Cross Country Evidence in Africa and Other Low-income Countries
IMF (2005) examines the experience of a sample of eight low-income countries. They have in common a decline in the collected tariff rates over the past 20 years, but differ in the extent of revenue recovery.

In Kenya, Sri Lanka, Egypt and Cote d’Ivoire lost trade-tax revenues were not replaced. In Malawi, Uganda, Senegal and Jordan, they were. The conclusions of this study were as follows:

  1. Those countries which did recover total tax revenue also increased domestic consumption tax revenue, often by an amount broadly corresponding to the loss of trade tax revenue.
  2. The presence of a VAT does not in itself appear to enhance the ability to recover revenue, a result similar to the econometric evidence provided by Baunsgaard & Keen (2005).
  3. In those countries with high recovery, there has also been a strengthening of income-tax revenues, suggesting that the burden of adjustment has not been borne solely by shifting to taxes on consumption. This result is important since it contradicts the conventional wisdom that consumption taxes are the main source offsetting trade-tax revenue.
  4. Reductions in tax/GDP ratios in low- and middle-income countries are not confined to those undertaking trade reform. Of the 14 low-income countries in which collected tariff rates did not decline over the past two decades, nine experienced a decline in the tax ratio. This suggests that while trade liberalisation poses particular challenges to maintaining revenue collection, there are other political economy factors that need to be researched.

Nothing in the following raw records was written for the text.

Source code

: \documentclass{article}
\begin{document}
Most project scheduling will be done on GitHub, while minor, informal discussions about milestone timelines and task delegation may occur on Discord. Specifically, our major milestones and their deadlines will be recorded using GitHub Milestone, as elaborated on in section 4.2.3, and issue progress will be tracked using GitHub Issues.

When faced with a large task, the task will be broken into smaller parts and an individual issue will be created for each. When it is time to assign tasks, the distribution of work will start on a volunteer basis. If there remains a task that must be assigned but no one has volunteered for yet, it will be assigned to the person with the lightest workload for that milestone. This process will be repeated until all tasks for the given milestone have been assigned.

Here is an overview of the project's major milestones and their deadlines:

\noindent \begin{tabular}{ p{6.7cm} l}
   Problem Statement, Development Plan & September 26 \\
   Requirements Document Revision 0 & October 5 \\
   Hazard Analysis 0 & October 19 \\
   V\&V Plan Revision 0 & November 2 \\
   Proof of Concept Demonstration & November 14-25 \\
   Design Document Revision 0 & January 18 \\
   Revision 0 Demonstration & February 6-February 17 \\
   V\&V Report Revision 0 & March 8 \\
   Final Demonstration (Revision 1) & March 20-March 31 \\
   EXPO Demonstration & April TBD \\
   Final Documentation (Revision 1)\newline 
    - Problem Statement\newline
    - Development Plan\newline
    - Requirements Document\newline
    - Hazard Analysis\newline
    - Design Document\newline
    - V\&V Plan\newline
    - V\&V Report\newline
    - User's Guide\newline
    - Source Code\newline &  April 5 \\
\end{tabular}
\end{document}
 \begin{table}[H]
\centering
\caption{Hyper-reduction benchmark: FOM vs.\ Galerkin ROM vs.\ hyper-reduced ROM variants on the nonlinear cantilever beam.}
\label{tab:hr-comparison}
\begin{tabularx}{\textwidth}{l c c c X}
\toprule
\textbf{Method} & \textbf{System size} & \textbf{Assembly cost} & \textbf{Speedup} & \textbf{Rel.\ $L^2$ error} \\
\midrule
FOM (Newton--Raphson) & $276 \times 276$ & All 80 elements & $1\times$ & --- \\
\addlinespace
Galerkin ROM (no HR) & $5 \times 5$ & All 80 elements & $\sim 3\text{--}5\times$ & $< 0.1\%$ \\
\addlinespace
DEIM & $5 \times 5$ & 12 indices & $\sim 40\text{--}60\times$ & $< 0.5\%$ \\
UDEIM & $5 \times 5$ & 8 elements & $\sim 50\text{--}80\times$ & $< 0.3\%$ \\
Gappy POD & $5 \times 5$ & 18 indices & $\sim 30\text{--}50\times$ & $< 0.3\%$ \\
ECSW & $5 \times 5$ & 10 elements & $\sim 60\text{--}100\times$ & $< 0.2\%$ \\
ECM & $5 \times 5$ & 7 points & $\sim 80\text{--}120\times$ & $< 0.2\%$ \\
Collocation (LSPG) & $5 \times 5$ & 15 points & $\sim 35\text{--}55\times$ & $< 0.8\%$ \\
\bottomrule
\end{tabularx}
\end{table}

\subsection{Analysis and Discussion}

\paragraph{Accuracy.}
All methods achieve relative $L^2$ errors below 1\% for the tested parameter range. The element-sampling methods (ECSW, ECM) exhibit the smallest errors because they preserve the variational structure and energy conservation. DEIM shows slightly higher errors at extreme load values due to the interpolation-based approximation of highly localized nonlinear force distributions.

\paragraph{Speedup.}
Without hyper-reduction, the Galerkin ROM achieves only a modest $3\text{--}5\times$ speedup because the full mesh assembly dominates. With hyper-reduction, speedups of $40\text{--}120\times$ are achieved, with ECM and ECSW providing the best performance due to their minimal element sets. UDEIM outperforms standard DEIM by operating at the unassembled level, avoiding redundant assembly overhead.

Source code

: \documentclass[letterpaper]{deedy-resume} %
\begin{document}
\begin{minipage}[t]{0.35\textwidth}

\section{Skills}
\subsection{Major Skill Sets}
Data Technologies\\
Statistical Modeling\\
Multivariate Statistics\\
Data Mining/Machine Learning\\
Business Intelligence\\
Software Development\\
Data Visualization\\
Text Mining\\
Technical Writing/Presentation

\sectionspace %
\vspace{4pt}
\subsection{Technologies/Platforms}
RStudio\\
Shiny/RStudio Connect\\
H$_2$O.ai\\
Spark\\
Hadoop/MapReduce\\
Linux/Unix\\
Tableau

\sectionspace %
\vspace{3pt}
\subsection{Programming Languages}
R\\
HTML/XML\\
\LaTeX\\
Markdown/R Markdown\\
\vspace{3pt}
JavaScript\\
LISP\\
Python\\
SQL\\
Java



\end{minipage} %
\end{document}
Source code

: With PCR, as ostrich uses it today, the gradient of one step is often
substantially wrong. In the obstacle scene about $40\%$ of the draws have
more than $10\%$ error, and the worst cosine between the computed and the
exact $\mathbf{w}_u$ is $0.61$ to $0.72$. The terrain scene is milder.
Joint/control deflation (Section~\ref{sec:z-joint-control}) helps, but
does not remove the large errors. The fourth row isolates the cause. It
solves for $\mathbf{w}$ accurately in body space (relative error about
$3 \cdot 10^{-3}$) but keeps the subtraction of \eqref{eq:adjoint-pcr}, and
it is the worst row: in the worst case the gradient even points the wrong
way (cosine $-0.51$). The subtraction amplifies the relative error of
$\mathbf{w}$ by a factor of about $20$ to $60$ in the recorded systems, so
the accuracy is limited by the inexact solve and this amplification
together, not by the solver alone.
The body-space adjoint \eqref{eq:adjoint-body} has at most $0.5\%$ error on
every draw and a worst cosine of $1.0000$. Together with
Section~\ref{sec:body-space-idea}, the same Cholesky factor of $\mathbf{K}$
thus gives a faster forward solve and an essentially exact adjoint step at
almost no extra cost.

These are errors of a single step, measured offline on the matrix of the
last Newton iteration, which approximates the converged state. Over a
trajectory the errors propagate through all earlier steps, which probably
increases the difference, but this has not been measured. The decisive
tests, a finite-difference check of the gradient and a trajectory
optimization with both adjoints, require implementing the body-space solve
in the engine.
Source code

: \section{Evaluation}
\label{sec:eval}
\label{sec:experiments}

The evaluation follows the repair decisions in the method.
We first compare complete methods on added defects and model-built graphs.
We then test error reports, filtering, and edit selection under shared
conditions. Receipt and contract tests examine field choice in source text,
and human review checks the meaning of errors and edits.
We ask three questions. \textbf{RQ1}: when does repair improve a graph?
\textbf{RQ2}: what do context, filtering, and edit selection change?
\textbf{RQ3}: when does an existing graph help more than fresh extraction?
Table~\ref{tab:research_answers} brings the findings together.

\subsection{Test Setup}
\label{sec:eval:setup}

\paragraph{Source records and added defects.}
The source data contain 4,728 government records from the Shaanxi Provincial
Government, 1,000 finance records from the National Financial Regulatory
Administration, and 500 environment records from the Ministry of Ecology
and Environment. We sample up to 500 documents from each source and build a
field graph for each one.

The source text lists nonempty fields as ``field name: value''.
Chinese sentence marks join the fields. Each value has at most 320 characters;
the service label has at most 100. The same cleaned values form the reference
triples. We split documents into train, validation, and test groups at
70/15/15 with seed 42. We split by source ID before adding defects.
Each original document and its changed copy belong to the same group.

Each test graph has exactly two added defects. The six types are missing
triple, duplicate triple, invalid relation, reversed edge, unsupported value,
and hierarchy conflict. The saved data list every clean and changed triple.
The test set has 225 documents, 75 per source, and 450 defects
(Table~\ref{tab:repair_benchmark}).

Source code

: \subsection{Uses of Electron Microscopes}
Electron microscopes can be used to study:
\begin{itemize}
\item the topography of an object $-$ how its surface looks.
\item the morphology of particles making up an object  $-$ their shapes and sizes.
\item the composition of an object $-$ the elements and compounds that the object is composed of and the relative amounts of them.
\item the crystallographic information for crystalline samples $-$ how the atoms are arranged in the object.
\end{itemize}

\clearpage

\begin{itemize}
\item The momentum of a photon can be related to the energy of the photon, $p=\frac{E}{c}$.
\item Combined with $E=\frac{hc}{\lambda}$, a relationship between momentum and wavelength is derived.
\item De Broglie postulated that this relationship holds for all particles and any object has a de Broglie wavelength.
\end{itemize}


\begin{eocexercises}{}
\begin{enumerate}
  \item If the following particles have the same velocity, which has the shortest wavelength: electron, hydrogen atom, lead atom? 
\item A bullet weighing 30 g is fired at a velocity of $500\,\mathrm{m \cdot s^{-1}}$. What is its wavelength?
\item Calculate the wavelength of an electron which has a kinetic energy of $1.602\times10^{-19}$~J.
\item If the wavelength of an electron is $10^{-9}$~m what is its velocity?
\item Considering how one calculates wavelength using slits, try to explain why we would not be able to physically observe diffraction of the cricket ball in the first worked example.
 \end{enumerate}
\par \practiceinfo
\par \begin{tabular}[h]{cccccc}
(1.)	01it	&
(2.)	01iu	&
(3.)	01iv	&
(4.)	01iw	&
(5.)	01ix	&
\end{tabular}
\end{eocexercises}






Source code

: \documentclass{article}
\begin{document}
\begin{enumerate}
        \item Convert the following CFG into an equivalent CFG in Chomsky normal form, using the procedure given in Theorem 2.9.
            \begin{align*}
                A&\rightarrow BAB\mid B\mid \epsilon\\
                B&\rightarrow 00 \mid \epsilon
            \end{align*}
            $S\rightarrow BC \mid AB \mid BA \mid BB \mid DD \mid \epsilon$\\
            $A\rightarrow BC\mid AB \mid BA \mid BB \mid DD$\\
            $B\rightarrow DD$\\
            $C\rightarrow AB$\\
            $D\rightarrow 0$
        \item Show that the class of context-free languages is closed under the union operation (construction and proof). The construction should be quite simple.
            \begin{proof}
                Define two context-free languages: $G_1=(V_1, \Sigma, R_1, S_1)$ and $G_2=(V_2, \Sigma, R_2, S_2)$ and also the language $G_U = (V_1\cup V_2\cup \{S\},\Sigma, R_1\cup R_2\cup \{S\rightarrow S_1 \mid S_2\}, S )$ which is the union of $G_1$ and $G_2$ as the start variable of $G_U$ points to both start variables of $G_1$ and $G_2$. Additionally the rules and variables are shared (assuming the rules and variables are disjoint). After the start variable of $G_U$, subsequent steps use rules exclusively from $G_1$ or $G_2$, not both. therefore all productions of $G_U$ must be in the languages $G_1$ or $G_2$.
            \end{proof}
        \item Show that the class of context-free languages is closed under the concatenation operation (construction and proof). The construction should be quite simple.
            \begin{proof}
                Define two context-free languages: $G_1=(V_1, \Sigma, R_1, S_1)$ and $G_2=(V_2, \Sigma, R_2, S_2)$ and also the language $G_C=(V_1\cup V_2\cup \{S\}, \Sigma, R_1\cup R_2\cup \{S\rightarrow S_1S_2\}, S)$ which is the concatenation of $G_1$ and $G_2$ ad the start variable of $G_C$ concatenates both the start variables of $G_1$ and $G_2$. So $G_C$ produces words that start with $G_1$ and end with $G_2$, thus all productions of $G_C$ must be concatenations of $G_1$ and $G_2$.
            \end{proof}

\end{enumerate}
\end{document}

In sum, trade liberalisation needs to be purposively sequenced with domestic tax reform and donors need to focus on this issue. This is especially the case since high levels of informality in post-conflict economies may make the collection of taxes from value-added taxes particularly difficult in the short run (Emran & Stiglitz, 2005; though see Keen, 2008, for an opposing view). While tariff protection may not necessarily create much productive capacity given the weak state of domestic business capacity, the role of moderate tariffs in preventing a collapse in fiscal revenues may be a reasonable ‘second best’ solution to the problem of tax collection in post-war/low-income contexts, at least in the short- to medium-run. As discussed above, further research is needed to explain why low-income countries find it difficult to replace lost trade taxes with domestic revenues, and the condition under which VAT is potentially more conducive to tax capacity-building in LDCs.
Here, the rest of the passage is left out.